• **What needs to be done**
Check each line of the entries below for the string "save"; copy every line where it appears.

Rendered images with source text:
»»
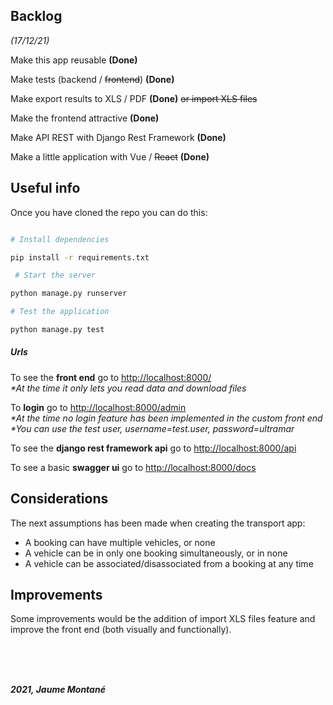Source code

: ## Backlog

*(17/12/21)*

Make this app reusable **(Done)**

Make tests (backend / ~~frontend~~) **(Done)** 

Make export results to XLS / PDF **(Done)** ~~or import XLS files~~

Make the frontend attractive **(Done)**

Make API REST with Django Rest Framework **(Done)**

Make a little application with Vue / ~~React~~ **(Done)**

  

## Useful info

Once you have cloned the repo you can do this:

  
```bash

# Install dependencies

pip install -r requirements.txt

 # Start the server

python manage.py runserver

# Test the application

python manage.py test

```


##### Urls

To see the **front end** go to [http://localhost:8000/](http://localhost:8000/)              
_*At the time it only lets you read data and download files_        

To  **login** go to [http://localhost:8000/admin](http://localhost:8000/admin)            
_*At the time no login feature has been implemented in the custom front end_              
_*You can use the test user, username=test.user,  password=ultramar_           

To see the **django rest framework api** go to [http://localhost:8000/api](http://localhost:8000/api)            

To see a basic **swagger ui** go to [http://localhost:8000/docs](http://localhost:8000/docs)              



## Considerations
The next assumptions has been made when creating the transport app:     
- A booking can have multiple vehicles, or none        
- A vehicle can be in only one booking simultaneously, or in none       
- A vehicle can be associated/disassociated from a booking at any time         

## Improvements
Some improvements would be the addition of import XLS files feature and improve the front end (both visually and functionally).         


<br>
<br>
<br>



**_2021, Jaume Montané_**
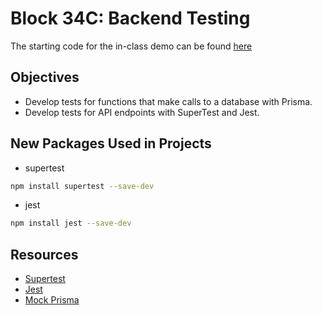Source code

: # Block 34C: Backend Testing

The starting code for the in-class demo can be found [here](./demo/README.md)

<!-- The solution code for this block can be found within the [SolutionCode]() folder -->

## Objectives
* Develop tests for functions that make calls to a database with Prisma.
* Develop tests for API endpoints with SuperTest and Jest.

## New Packages Used in Projects

* supertest 

```bash
npm install supertest --save-dev
```

* jest
```bash
npm install jest --save-dev
```


## Resources 
* [Supertest](https://github.com/ladjs/supertest?tab=readme-ov-file#getting-started)
* [Jest](https://jestjs.io/docs/expect)
* [Mock Prisma](https://www.prisma.io/docs/orm/prisma-client/testing/unit-testing#mocking-prisma-client)
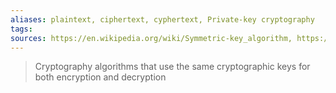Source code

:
 ```yaml
---
aliases: plaintext, ciphertext, cyphertext, Private-key cryptography
tags: 
sources: https://en.wikipedia.org/wiki/Symmetric-key_algorithm, https://en.wikipedia.org/wiki/Ciphertext, https://en.wikipedia.org/wiki/Plaintext
---
```

>  Cryptography algorithms that use the same cryptographic keys for both encryption and decryption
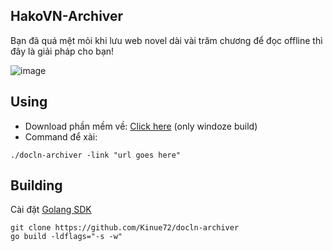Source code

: ## **HakoVN-Archiver**

Bạn đã quá mệt mỏi khi lưu web novel dài vài trăm chương để đọc offline thì đây là giải pháp cho bạn!

![image](https://cdn.discordapp.com/attachments/1024814890201919560/1060696456513728543/IMG_0098.png)

## Using

- Download phần mềm về: [Click here]() (only windoze build)
- Command để xài:
```
./docln-archiver -link "url goes here"
```

## Building

Cài đặt [Golang SDK](https://go.dev/doc/install)

```
git clone https://github.com/Kinue72/docln-archiver
go build -ldflags="-s -w"
```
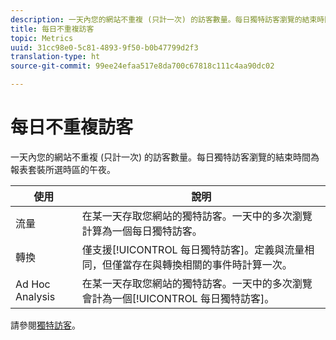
 ```yaml
---
description: 一天內您的網站不重複 (只計一次) 的訪客數量。每日獨特訪客瀏覽的結束時間為報表套裝所選時區的午夜。
title: 每日不重複訪客
topic: Metrics
uuid: 31cc98e0-5c81-4893-9f50-b0b47799d2f3
translation-type: ht
source-git-commit: 99ee24efaa517e8da700c67818c111c4aa90dc02

---
```



# 每日不重複訪客

一天內您的網站不重複 (只計一次) 的訪客數量。每日獨特訪客瀏覽的結束時間為報表套裝所選時區的午夜。

| 使用 | 說明 |
|---|---|
| 流量 | 在某一天存取您網站的獨特訪客。一天中的多次瀏覽計算為一個每日獨特訪客。 |
| 轉換 | 僅支援[!UICONTROL 每日獨特訪客]。定義與流量相同，但僅當存在與轉換相關的事件時計算一次。 |
| Ad Hoc Analysis | 在某一天存取您網站的獨特訪客。一天中的多次瀏覽會計為一個[!UICONTROL 每日獨特訪客]。 |

請參閱[獨特訪客](/help/components/c-variables/c-metrics/metrics-unique-visitors.md)。
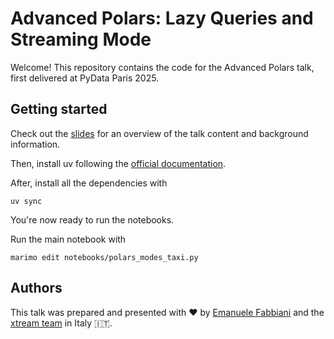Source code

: # Advanced Polars: Lazy Queries and Streaming Mode

Welcome! This repository contains the code for the Advanced Polars talk, first delivered at PyData Paris 2025.

## Getting started
Check out the [slides](slides.pdf) for an overview of the talk content and background information.

Then, install uv following the [official documentation](https://docs.astral.sh/uv/getting-started/installation/).

After, install all the dependencies with
```shell
uv sync
```

You're now ready to run the notebooks.

Run the main notebook with
```shell
marimo edit notebooks/polars_modes_taxi.py
```

## Authors
This talk was prepared and presented with ❤️ by [Emanuele Fabbiani](https://www.linkedin.com/in/emanuelefabbiani/) and the [xtream team](https://www.linkedin.com/company/xtream-srl/) in Italy 🇮🇹.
««
• **Solved problem**
npm install supertest --save-dev
npm install jest --save-dev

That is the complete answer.